> _ACTIVITY_: Your task is to retype, word for word, the lines from the start of the data through the line holding "For the single-room". Do not include the pictures.

(Document images with source code)
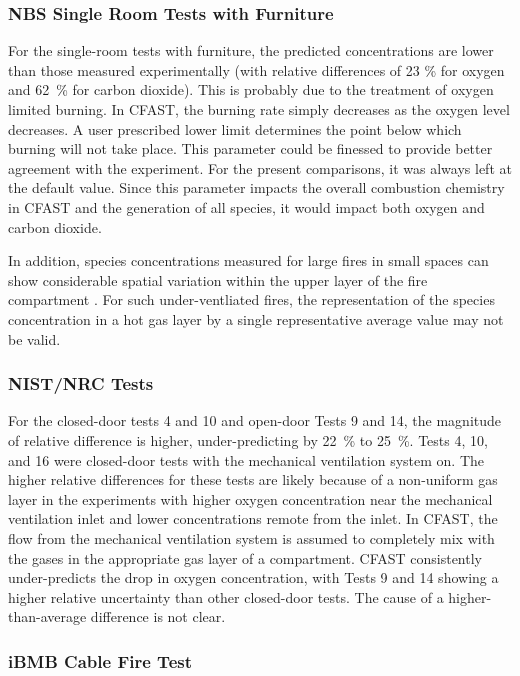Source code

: \subsubsection{NBS Single Room Tests with Furniture}

For the single-room tests with furniture, the predicted concentrations are lower than those 
measured experimentally (with relative differences of 23 \% for oxygen and 62~\% for carbon dioxide).  This is probably due to the treatment of oxygen limited burning.  In CFAST, the burning rate simply decreases as the oxygen level decreases.  A user prescribed lower limit determines the point below which burning will not take place.  This parameter could be finessed to provide better agreement with the experiment.  For the present comparisons, it was always left at the default value. Since this parameter impacts the overall combustion chemistry in CFAST and the generation of all species, it would impact both oxygen and carbon dioxide.

In addition, species concentrations measured for large fires in small spaces can show considerable spatial variation within the upper layer of the fire compartment \cite{Bundy:2007}. For such under-ventliated fires, the representation of the species concentration in a hot gas layer by a single representative average value may not be valid.

\subsubsection{NIST/NRC Tests}

For the closed-door tests 4 and 10 and open-door Tests 9 and 14, the magnitude of relative difference is higher, under-predicting by 22~\% to 25~\%.  Tests 4, 10, and 16 were closed-door tests with the mechanical ventilation system on.  The higher relative differences for these tests are likely because of a non-uniform gas layer in the experiments with higher oxygen concentration near the mechanical ventilation inlet and lower concentrations remote from the inlet.  In CFAST, the flow from the mechanical ventilation system is assumed to completely mix with the gases in the appropriate gas layer of a compartment.  CFAST consistently under-predicts the drop in oxygen concentration, with Tests 9 and 14 showing a higher relative uncertainty than other closed-door tests.  The cause of a higher-than-average difference is not clear.

\subsubsection{iBMB Cable Fire Test}

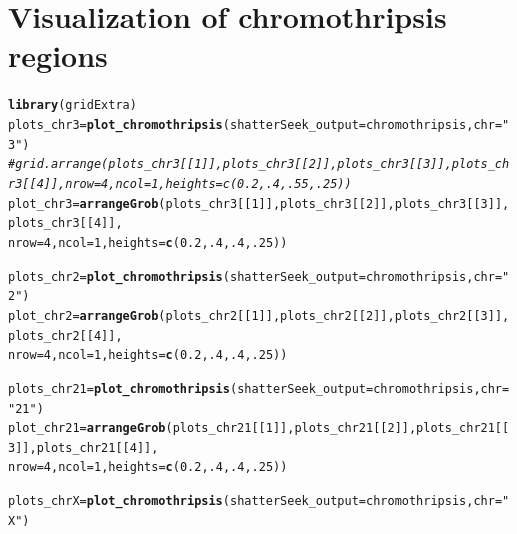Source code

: \documentclass[twoside,a4wide,11pt]{article}\usepackage[]{graphicx}\usepackage[]{color}
\makeatletter
\newcommand{\hlnum}[1]{\textcolor[rgb]{0.686,0.059,0.569}{#1}}%
\newcommand{\hlstr}[1]{\textcolor[rgb]{0.192,0.494,0.8}{#1}}%
\newcommand{\hlcom}[1]{\textcolor[rgb]{0.678,0.584,0.686}{\textit{#1}}}%
\newcommand{\hlstd}[1]{\textcolor[rgb]{0.345,0.345,0.345}{#1}}%
\newcommand{\hlkwb}[1]{\textcolor[rgb]{0.69,0.353,0.396}{#1}}%
\newcommand{\hlkwc}[1]{\textcolor[rgb]{0.333,0.667,0.333}{#1}}%
\newcommand{\hlkwd}[1]{\textcolor[rgb]{0.737,0.353,0.396}{\textbf{#1}}}%
\newenvironment{kframe}{%
 \def\at@end@of@kframe{}%
 \ifinner\ifhmode%
  \def\at@end@of@kframe{\end{minipage}}%
  \begin{minipage}{\columnwidth}%
 \fi\fi%
 \def\FrameCommand##1{\hskip\@totalleftmargin \hskip-\fboxsep
 \colorbox{shadecolor}{##1}\hskip-\fboxsep
     \hskip-\linewidth \hskip-\@totalleftmargin \hskip\columnwidth}%
 \MakeFramed {\advance\hsize-\width
   \@totalleftmargin\z@ \linewidth\hsize
   \@setminipage}}%
 {\par\unskip\endMakeFramed%
 \at@end@of@kframe}
\newenvironment{knitrout}{}{} %
\makeatother
\begin{document}
\section{Visualization of chromothripsis regions}

\begin{knitrout}
\color{fgcolor}\begin{kframe}
\begin{alltt}
\hlkwd{library}\hlstd{(gridExtra)}
\hlstd{plots_chr3} \hlkwb{=} \hlkwd{plot_chromothripsis}\hlstd{(}\hlkwc{shatterSeek_output} \hlstd{= chromothripsis,}\hlkwc{chr} \hlstd{=} \hlstr{"3"}\hlstd{)}
\hlcom{#grid.arrange(plots_chr3[[1]],plots_chr3[[2]],plots_chr3[[3]],plots_chr3[[4]],nrow=4,ncol=1,heights=c(0.2,.4,.55,.25))}
\hlstd{plot_chr3} \hlkwb{=} \hlkwd{arrangeGrob}\hlstd{(plots_chr3[[}\hlnum{1}\hlstd{]],plots_chr3[[}\hlnum{2}\hlstd{]],plots_chr3[[}\hlnum{3}\hlstd{]],plots_chr3[[}\hlnum{4}\hlstd{]],}
                        \hlkwc{nrow}\hlstd{=}\hlnum{4}\hlstd{,}\hlkwc{ncol}\hlstd{=}\hlnum{1}\hlstd{,}\hlkwc{heights}\hlstd{=}\hlkwd{c}\hlstd{(}\hlnum{0.2}\hlstd{,}\hlnum{.4}\hlstd{,}\hlnum{.4}\hlstd{,}\hlnum{.25}\hlstd{))}

\hlstd{plots_chr2} \hlkwb{=} \hlkwd{plot_chromothripsis}\hlstd{(}\hlkwc{shatterSeek_output} \hlstd{= chromothripsis,}\hlkwc{chr} \hlstd{=} \hlstr{"2"}\hlstd{)}
\hlstd{plot_chr2} \hlkwb{=} \hlkwd{arrangeGrob}\hlstd{(plots_chr2[[}\hlnum{1}\hlstd{]],plots_chr2[[}\hlnum{2}\hlstd{]],plots_chr2[[}\hlnum{3}\hlstd{]],plots_chr2[[}\hlnum{4}\hlstd{]],}
                        \hlkwc{nrow}\hlstd{=}\hlnum{4}\hlstd{,}\hlkwc{ncol}\hlstd{=}\hlnum{1}\hlstd{,}\hlkwc{heights}\hlstd{=}\hlkwd{c}\hlstd{(}\hlnum{0.2}\hlstd{,}\hlnum{.4}\hlstd{,}\hlnum{.4}\hlstd{,}\hlnum{.25}\hlstd{))}

\hlstd{plots_chr21} \hlkwb{=} \hlkwd{plot_chromothripsis}\hlstd{(}\hlkwc{shatterSeek_output} \hlstd{= chromothripsis,}\hlkwc{chr} \hlstd{=} \hlstr{"21"}\hlstd{)}
\hlstd{plot_chr21} \hlkwb{=} \hlkwd{arrangeGrob}\hlstd{(plots_chr21[[}\hlnum{1}\hlstd{]],plots_chr21[[}\hlnum{2}\hlstd{]],plots_chr21[[}\hlnum{3}\hlstd{]],plots_chr21[[}\hlnum{4}\hlstd{]],}
                        \hlkwc{nrow}\hlstd{=}\hlnum{4}\hlstd{,}\hlkwc{ncol}\hlstd{=}\hlnum{1}\hlstd{,}\hlkwc{heights}\hlstd{=}\hlkwd{c}\hlstd{(}\hlnum{0.2}\hlstd{,}\hlnum{.4}\hlstd{,}\hlnum{.4}\hlstd{,}\hlnum{.25}\hlstd{))}

\hlstd{plots_chrX} \hlkwb{=} \hlkwd{plot_chromothripsis}\hlstd{(}\hlkwc{shatterSeek_output} \hlstd{= chromothripsis,}\hlkwc{chr} \hlstd{=} \hlstr{"X"}\hlstd{)}
\end{alltt}



\end{kframe}
\end{knitrout}
\end{document}
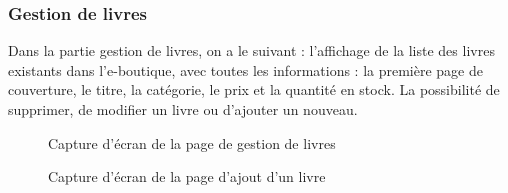 \subsubsection{Gestion de livres}
Dans la partie gestion de livres, on a le suivant : 
l'affichage de la liste des livres existants dans l'e-boutique, avec toutes les informations : la première page de couverture, le titre, la catégorie, le prix et la quantité en stock.
La possibilité de supprimer, de modifier un livre ou d'ajouter un nouveau.
\begin{figure}[H]
    \centering
    \caption{Capture d'écran de la page de gestion de livres}
\end{figure}
\begin{figure}[H]
    \centering
    \caption{Capture d'écran de la page d'ajout d'un livre}
\end{figure}

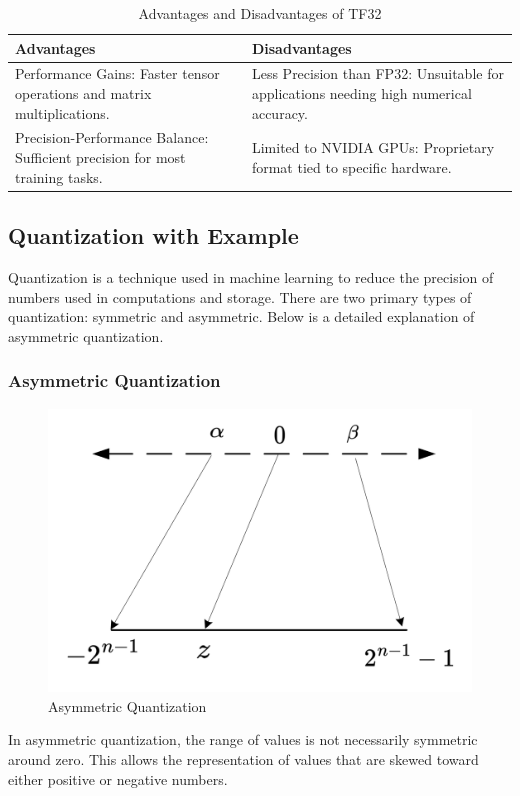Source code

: \documentclass{ioereport}
\begin{document}
\begin{enumerate}[label=\textbf{\roman*.}]
    \begin{table}[H]
        \centering
        \caption{Advantages and Disadvantages of TF32}
        \label{tab:tf32}
        \begin{tabular}{|p{6cm}|p{6cm}|}
        \hline
        \textbf{Advantages} & \textbf{Disadvantages} \\
        \hline
        Performance Gains: Faster tensor operations and matrix multiplications. & Less Precision than FP32: Unsuitable for applications needing high numerical accuracy. \\
        \hline
        Precision-Performance Balance: Sufficient precision for most training tasks. & Limited to NVIDIA GPUs: Proprietary format tied to specific hardware. \\
        \hline
        \end{tabular}
        \end{table}
        
\end{enumerate}

\pagebreak


\setcounter{subsection}{5}
\subsection{Quantization with Example}
\label{app:quantization-manual-conversion}

Quantization is a technique used in machine learning to reduce the precision of numbers used in computations and storage. There are two primary types of quantization: symmetric and asymmetric. Below is a detailed explanation of asymmetric quantization.

\subsubsection{Asymmetric Quantization}
\begin{figure}[H]
    \centering
    \includegraphics[width=0.7\linewidth]{assets/quantization/Unsymmetric_Qfigure.png}
    \caption{Asymmetric Quantization}
    \label{fig:Unsymmetric_Qfigure}
\end{figure}
In asymmetric quantization, the range of values is not necessarily symmetric around zero. This allows the representation of values that are skewed toward either positive or negative numbers.
\end{document}
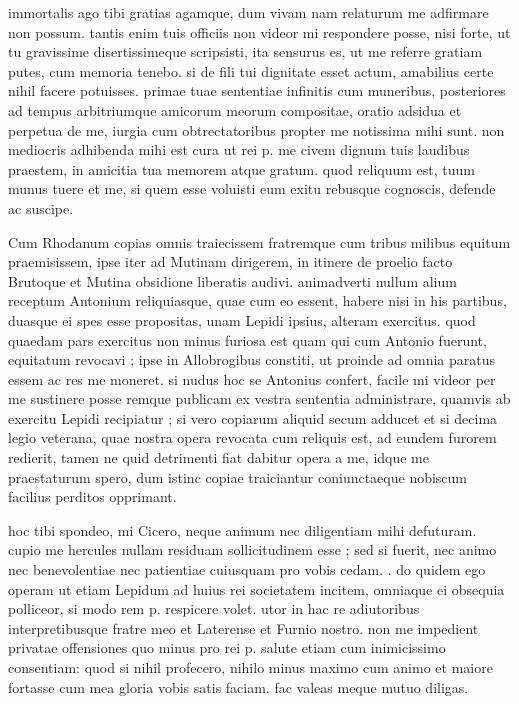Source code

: 


 immortalis ago tibi gratias agamque, dum vivam nam relaturum me adfirmare non possum. tantis enim tuis officiis non videor mi respondere posse, nisi forte, ut tu gravissime disertissimeque scripsisti, ita sensurus es, ut me referre gratiam putes, cum memoria tenebo. si de fili tui dignitate esset actum, amabilius certe nihil facere potuisses. primae tuae sententiae infinitis cum muneribus, posteriores ad tempus arbitriumque amicorum meorum compositae, oratio adsidua et perpetua de me, iurgia cum obtrectatoribus propter me notissima mihi sunt. non mediocris adhibenda mihi est cura ut rei p. me civem dignum tuis laudibus praestem, in amicitia tua memorem atque gratum. quod reliquum est, tuum munus tuere et me, si quem esse voluisti eum exitu rebusque cognoscis, defende ac suscipe.

 Cum Rhodanum copias omnis traiecissem fratremque cum tribus milibus equitum praemisissem, ipse iter ad Mutinam dirigerem, in itinere de proelio facto Brutoque et Mutina obsidione liberatis audivi. animadverti nullum alium receptum Antonium reliquiasque, quae cum eo essent, habere nisi in his partibus, duasque ei spes esse propositas, unam Lepidi ipsius, alteram exercitus. quod quaedam pars exercitus non minus furiosa est quam qui cum Antonio fuerunt, equitatum revocavi ; ipse in Allobrogibus constiti, ut proinde ad omnia paratus essem ac res me moneret. si nudus hoc se Antonius confert, facile mi videor per me sustinere posse remque publicam ex vestra sententia administrare, quamvis ab exercitu Lepidi recipiatur ; si vero copiarum aliquid secum adducet et si decima legio veterana, quae nostra opera revocata cum reliquis est, ad eundem furorem redierit, tamen ne quid detrimenti fiat dabitur opera a me, idque me praestaturum spero, dum istinc copiae traiciantur coniunctaeque nobiscum facilius perditos opprimant.

 hoc tibi spondeo, mi Cicero, neque animum nec diligentiam mihi defuturam. cupio me hercules nullam residuam sollicitudinem esse ; sed si fuerit, nec animo nec benevolentiae nec patientiae cuiusquam pro vobis cedam. . do quidem ego operam ut etiam Lepidum ad huius rei societatem incitem, omniaque ei obsequia polliceor, si modo rem p. respicere volet. utor in hac re adiutoribus interpretibusque fratre meo et Laterense et Furnio nostro. non me impedient privatae offensiones quo minus pro rei p. salute etiam cum inimicissimo consentiam: quod si nihil profecero, nihilo minus maximo cum animo et maiore fortasse cum mea gloria vobis satis faciam. fac valeas meque mutuo diligas.
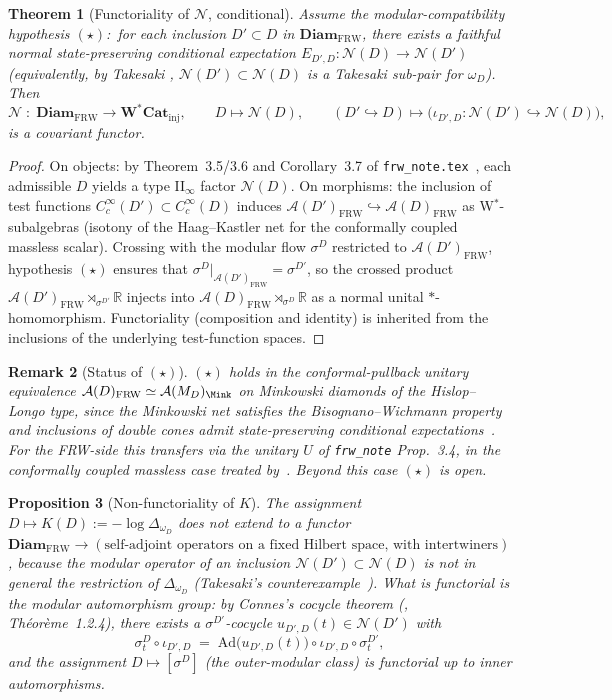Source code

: \documentclass[11pt]{article}
\newtheorem{theorem}{Theorem}
\newtheorem{proposition}[theorem]{Proposition}
\newtheorem{remark}[theorem]{Remark}
\newcommand{\AA}{\mathcal{A}}
\newcommand{\NN}{\mathcal{N}}
\newcommand{\FRW}{{\mathrm{FRW}}}
\newcommand{\R}{\mathbb{R}}
\newcommand{\Diam}{\mathbf{Diam}_\FRW}
\newcommand{\WCatinj}{\mathbf{W^{*}\!Cat}_{\mathrm{inj}}}
\begin{document}
\begin{theorem}[Functoriality of $\NN$, conditional]\label{thm:N-functor}
Assume the modular-compatibility hypothesis $(\star)$:\ for each
inclusion $D'\subset D$ in $\Diam$, there exists a faithful normal
state-preserving conditional expectation
$E_{D',D}:\NN(D)\to\NN(D')$ (equivalently, by Takesaki
\cite{Takesaki1972}, $\NN(D')\subset\NN(D)$ is a Takesaki sub-pair
for $\omega_D$). Then
\[
\NN \;:\; \Diam \longrightarrow \WCatinj,
\qquad
D \mapsto \NN(D), \qquad
(D'\hookrightarrow D)\mapsto\bigl(\iota_{D',D}:\NN(D')\hookrightarrow\NN(D)\bigr),
\]
is a covariant functor.
\end{theorem}

\begin{proof}
On objects: by Theorem~3.5/3.6 and Corollary~3.7 of
\texttt{frw\_note.tex}~\cite{Remondiere2026}, each admissible $D$
yields a type II$_\infty$ factor $\NN(D)$. On morphisms: the
inclusion of test functions $C_c^\infty(D')\subset C_c^\infty(D)$
induces $\AA(D')_\FRW\hookrightarrow\AA(D)_\FRW$ as W$^*$-subalgebras
(isotony of the Haag--Kastler net for the conformally coupled
massless scalar). Crossing with the modular flow $\sigma^D$
restricted to $\AA(D')_\FRW$, hypothesis $(\star)$ ensures that
$\sigma^D|_{\AA(D')_\FRW}=\sigma^{D'}$, so the crossed product
$\AA(D')_\FRW\rtimes_{\sigma^{D'}}\R$ injects into
$\AA(D)_\FRW\rtimes_{\sigma^D}\R$ as a normal unital
$*$-homomorphism. Functoriality (composition and identity) is
inherited from the inclusions of the underlying test-function
spaces.
\end{proof}

\begin{remark}[Status of $(\star)$]\label{rem:star}
$(\star)$ holds in the conformal-pullback unitary equivalence
$\AA(D)_\FRW\simeq\AA(M_D)_\Mink$ on Minkowski diamonds of the
Hislop--Longo type, since the Minkowski net satisfies the
Bisognano--Wichmann property and inclusions of double cones admit
state-preserving conditional expectations~\cite{Longo1979,
Buchholz1974}. For the FRW-side this transfers via the unitary
$U$ of \texttt{frw\_note} Prop.~3.4, in the conformally coupled
massless case treated by~\cite{Remondiere2026}. Beyond this case
$(\star)$ is open.
\end{remark}

\begin{proposition}[Non-functoriality of $K$]\label{prop:K-not-functor}
The assignment $D\mapsto K(D):=-\log\Delta_{\omega_D}$ does
\emph{not} extend to a functor $\Diam\to(\text{self-adjoint
operators on a fixed Hilbert space, with intertwiners})$, because
the modular operator of an inclusion $\NN(D')\subset\NN(D)$ is not
in general the restriction of $\Delta_{\omega_D}$ (Takesaki's
counterexample~\cite{Takesaki1972}). What \emph{is} functorial is
the modular automorphism \emph{group}: by Connes's cocycle theorem
(\cite{Connes1973}, Th\'eor\`eme~1.2.4), there exists a
$\sigma^{D'}$-cocycle $u_{D',D}(t)\in\NN(D')$ with
\[
\sigma^D_t \circ \iota_{D',D} \;=\; \mathrm{Ad}\bigl(u_{D',D}(t)\bigr)\circ \iota_{D',D}\circ\sigma^{D'}_t,
\]
and the assignment $D\mapsto[\sigma^D]$ (the outer-modular class) is
functorial up to inner automorphisms.
\end{proposition}
\end{document}
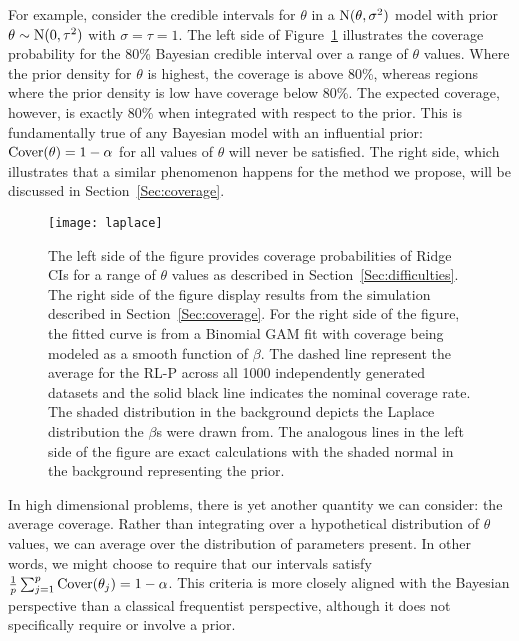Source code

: For example, consider the credible intervals for $\theta$ in a $\textrm{N}(\theta, \sigma^2)$ model with prior $\theta \sim \textrm{N}(0, \tau^2)$ with $\sigma = \tau = 1$. The left side of Figure~\ref{Fig:laplace} illustrates the coverage probability for the 80\% Bayesian credible interval over a range of $\theta$ values. Where the prior density for $\theta$ is highest, the coverage is above 80\%, whereas regions where the prior density is low have coverage below 80\%. The expected coverage, however, is exactly 80\% when integrated with respect to the prior. This is fundamentally true of any Bayesian model with an influential prior: $\textrm{Cover}(\theta) = 1 - \alpha$ for all values of $\theta$ will never be satisfied. The right side, which illustrates that a similar phenomenon happens for the method we propose, will be discussed in Section~\ref{Sec:coverage}.

\begin{figure}[htb!]
  \begin{center}
  \texttt{[image: laplace]}
  \caption{\label{Fig:laplace} The left side of the figure provides coverage probabilities of Ridge CIs for a range of $\theta$ values as described in Section~\ref{Sec:difficulties}. The right side of the figure display results from the simulation described in Section~\ref{Sec:coverage}. For the right side of the figure, the fitted curve is from a Binomial GAM fit with coverage being modeled as a smooth function of $\beta$. The dashed line represent the average for the RL-P across all 1000 independently generated datasets and the solid black line indicates the nominal coverage rate. The shaded distribution in the background depicts the Laplace distribution the $\beta$s were drawn from. The analogous lines in the left side of the figure are exact calculations with the shaded normal in the background representing the prior.}
  \end{center}
\end{figure}

In high dimensional problems, there is yet another quantity we can consider: the average coverage. Rather than integrating over a hypothetical distribution of $\theta$ values, we can average over the distribution of parameters present. In other words, we might choose to require that our intervals satisfy $\tfrac{1}{p} \sum_{j=1}^p \textrm{Cover}(\theta_j) = 1-\alpha$. This criteria is more closely aligned with the Bayesian perspective than a classical frequentist perspective, although it does not specifically require or involve a prior.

> _TASK RESULT_:
Source code

: \subsubsection{NBS Single Room Tests with Furniture}

For the single-room tests with furniture, the predicted concentrations are lower than those 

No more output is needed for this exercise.